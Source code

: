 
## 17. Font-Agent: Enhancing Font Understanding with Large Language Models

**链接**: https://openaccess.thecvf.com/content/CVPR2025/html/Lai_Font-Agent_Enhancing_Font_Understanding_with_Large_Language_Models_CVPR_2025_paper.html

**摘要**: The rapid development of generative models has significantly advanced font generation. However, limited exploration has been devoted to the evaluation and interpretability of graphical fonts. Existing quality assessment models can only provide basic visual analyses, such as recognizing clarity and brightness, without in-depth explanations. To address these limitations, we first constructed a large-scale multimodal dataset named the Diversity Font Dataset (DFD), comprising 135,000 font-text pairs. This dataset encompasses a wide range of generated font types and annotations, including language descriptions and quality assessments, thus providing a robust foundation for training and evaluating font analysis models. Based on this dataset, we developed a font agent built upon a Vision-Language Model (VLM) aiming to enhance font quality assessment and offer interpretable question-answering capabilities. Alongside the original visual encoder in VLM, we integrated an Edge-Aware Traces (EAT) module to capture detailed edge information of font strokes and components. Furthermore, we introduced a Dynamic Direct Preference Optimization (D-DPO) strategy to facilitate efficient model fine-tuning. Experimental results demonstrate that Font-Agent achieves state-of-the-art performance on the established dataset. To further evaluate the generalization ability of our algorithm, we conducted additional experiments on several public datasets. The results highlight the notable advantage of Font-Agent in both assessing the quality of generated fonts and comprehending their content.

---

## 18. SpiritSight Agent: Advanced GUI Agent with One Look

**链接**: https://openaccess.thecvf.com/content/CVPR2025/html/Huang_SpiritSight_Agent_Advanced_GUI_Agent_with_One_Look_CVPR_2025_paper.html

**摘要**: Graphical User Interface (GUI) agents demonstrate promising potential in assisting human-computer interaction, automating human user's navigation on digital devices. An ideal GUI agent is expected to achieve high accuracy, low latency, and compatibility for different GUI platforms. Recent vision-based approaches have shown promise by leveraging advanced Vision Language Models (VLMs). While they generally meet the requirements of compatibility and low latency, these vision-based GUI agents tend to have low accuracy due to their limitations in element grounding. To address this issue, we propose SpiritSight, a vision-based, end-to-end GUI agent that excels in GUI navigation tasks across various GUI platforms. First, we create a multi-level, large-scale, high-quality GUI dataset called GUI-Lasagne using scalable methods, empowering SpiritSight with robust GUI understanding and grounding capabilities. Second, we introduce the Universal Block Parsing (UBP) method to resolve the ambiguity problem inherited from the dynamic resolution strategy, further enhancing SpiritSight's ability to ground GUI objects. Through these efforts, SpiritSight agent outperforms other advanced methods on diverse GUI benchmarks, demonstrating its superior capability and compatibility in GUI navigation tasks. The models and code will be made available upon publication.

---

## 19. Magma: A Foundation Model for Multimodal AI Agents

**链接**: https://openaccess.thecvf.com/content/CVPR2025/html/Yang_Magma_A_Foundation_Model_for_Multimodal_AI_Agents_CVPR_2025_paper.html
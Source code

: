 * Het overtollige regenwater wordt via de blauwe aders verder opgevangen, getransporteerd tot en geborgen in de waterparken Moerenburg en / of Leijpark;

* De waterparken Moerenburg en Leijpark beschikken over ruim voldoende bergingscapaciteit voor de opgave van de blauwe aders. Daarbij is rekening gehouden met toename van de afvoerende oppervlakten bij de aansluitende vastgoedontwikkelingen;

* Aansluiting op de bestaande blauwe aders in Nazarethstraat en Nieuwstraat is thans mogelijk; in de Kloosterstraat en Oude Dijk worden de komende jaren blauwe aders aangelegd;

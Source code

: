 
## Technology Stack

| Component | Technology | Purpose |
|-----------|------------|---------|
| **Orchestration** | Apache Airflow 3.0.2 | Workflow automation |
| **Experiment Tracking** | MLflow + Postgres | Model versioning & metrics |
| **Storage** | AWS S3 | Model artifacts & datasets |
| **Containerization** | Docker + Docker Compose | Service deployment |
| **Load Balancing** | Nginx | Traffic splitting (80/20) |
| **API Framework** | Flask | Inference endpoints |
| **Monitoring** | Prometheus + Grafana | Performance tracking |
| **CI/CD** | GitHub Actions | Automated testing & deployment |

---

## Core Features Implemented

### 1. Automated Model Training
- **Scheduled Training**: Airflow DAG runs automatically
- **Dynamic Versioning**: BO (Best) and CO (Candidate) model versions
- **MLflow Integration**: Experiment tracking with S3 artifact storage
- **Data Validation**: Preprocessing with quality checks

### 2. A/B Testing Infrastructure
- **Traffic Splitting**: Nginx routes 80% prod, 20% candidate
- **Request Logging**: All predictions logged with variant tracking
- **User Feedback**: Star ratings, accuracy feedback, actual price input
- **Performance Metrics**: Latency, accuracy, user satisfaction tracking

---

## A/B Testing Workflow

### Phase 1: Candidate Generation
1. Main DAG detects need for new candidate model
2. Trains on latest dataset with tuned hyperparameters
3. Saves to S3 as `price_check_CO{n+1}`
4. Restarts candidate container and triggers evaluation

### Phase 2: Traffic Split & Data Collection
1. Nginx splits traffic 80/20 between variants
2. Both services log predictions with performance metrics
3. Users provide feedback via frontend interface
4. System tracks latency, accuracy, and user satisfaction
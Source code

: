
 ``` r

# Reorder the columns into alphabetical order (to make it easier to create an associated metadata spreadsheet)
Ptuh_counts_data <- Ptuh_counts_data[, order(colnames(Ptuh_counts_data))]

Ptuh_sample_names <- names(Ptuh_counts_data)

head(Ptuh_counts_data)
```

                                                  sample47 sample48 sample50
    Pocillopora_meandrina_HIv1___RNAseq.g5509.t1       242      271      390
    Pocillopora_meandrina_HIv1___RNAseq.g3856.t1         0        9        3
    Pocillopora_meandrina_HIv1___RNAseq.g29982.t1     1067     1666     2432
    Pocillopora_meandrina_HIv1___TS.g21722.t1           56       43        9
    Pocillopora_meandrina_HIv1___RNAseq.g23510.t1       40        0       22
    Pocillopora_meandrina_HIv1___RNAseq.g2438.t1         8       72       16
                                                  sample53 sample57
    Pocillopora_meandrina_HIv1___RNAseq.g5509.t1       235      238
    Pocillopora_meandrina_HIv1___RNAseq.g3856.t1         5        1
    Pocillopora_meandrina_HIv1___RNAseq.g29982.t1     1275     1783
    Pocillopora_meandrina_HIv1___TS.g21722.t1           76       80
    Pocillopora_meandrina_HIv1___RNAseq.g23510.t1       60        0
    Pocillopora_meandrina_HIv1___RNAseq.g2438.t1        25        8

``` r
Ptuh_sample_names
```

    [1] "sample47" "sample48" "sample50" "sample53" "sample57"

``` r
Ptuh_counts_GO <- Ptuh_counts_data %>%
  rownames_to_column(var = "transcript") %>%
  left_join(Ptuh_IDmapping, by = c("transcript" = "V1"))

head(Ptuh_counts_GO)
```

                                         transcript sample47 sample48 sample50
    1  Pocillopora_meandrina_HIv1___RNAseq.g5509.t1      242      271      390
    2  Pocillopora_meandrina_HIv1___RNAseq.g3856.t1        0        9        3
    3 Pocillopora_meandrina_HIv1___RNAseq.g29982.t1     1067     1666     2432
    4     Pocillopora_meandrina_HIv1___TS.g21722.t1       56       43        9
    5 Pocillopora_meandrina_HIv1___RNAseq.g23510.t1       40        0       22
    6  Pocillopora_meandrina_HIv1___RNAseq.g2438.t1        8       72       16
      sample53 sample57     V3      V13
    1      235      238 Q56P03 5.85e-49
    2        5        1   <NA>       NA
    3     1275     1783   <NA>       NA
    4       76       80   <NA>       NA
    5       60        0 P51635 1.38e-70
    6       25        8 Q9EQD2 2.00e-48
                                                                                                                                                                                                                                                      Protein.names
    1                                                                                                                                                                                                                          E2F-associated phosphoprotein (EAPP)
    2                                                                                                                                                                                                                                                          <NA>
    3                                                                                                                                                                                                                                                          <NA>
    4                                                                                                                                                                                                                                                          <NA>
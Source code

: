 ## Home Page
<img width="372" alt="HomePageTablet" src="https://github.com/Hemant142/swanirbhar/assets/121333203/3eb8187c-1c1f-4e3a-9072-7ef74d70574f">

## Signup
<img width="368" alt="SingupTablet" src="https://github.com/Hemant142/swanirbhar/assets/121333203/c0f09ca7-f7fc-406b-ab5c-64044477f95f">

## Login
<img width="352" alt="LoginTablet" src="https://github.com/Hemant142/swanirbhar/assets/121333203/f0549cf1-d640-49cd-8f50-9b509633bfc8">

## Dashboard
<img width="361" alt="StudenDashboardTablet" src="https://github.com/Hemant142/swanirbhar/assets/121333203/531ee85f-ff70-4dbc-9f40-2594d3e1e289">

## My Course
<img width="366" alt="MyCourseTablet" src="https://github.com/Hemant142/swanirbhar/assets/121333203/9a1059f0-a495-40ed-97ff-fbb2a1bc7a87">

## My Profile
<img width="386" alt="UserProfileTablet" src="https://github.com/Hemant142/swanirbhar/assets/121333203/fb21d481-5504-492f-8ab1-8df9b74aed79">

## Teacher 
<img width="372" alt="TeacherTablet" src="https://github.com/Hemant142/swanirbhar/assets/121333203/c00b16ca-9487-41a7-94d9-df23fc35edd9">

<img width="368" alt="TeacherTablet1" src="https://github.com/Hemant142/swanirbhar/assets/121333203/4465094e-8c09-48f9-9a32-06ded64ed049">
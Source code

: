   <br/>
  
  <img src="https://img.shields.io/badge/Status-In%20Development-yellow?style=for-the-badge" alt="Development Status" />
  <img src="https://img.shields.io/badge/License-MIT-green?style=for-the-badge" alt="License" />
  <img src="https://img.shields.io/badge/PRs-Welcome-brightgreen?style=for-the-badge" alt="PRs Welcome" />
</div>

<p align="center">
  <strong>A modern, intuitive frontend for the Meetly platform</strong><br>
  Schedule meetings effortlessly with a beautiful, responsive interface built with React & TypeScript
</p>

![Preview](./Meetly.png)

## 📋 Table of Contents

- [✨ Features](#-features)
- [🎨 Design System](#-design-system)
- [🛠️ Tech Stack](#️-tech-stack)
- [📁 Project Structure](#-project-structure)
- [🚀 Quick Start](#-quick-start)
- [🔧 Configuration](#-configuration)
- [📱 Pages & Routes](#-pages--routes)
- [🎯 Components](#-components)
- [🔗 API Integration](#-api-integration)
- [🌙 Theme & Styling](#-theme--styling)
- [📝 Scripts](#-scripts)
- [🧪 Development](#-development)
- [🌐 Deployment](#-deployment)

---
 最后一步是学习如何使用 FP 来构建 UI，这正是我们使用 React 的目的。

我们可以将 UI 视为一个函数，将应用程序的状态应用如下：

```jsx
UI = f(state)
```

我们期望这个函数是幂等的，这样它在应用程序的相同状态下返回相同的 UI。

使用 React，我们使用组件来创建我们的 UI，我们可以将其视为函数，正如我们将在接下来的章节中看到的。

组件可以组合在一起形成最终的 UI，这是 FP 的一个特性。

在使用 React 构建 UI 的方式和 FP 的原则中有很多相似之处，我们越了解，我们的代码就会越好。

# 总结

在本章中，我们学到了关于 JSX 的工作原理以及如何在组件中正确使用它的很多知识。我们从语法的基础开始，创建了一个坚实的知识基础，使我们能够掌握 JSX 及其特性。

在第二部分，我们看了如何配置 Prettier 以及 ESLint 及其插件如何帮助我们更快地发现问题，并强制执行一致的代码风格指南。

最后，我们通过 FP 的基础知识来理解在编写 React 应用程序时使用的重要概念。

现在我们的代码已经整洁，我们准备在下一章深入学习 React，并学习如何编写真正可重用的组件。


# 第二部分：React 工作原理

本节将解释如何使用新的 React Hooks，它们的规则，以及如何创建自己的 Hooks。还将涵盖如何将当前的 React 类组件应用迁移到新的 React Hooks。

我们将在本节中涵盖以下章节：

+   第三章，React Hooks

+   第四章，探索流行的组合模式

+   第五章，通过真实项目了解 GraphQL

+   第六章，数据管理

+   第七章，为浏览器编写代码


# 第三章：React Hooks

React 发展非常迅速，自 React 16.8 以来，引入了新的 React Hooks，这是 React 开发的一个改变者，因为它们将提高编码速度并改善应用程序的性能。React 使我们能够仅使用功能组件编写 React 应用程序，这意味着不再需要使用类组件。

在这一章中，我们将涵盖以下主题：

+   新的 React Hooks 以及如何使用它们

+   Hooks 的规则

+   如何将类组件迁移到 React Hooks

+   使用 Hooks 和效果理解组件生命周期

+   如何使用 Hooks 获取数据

☆ ☆ ☆ ☆ ☆ ☆ ☆

• [TASK] Give back the records above exactly, limited to the lines between the one holding "transcript sample47 sample48" and the one holding "8 Q9EQD2 2.00e-48", inclusive.

• [SOLVED EXERCISE]
                                         transcript sample47 sample48 sample50
    1  Pocillopora_meandrina_HIv1___RNAseq.g5509.t1      242      271      390
    2  Pocillopora_meandrina_HIv1___RNAseq.g3856.t1        0        9        3
    3 Pocillopora_meandrina_HIv1___RNAseq.g29982.t1     1067     1666     2432
    4     Pocillopora_meandrina_HIv1___TS.g21722.t1       56       43        9
    5 Pocillopora_meandrina_HIv1___RNAseq.g23510.t1       40        0       22
    6  Pocillopora_meandrina_HIv1___RNAseq.g2438.t1        8       72       16
      sample53 sample57     V3      V13
    1      235      238 Q56P03 5.85e-49
    2        5        1   <NA>       NA
    3     1275     1783   <NA>       NA
    4       76       80   <NA>       NA
    5       60        0 P51635 1.38e-70
    6       25        8 Q9EQD2 2.00e-48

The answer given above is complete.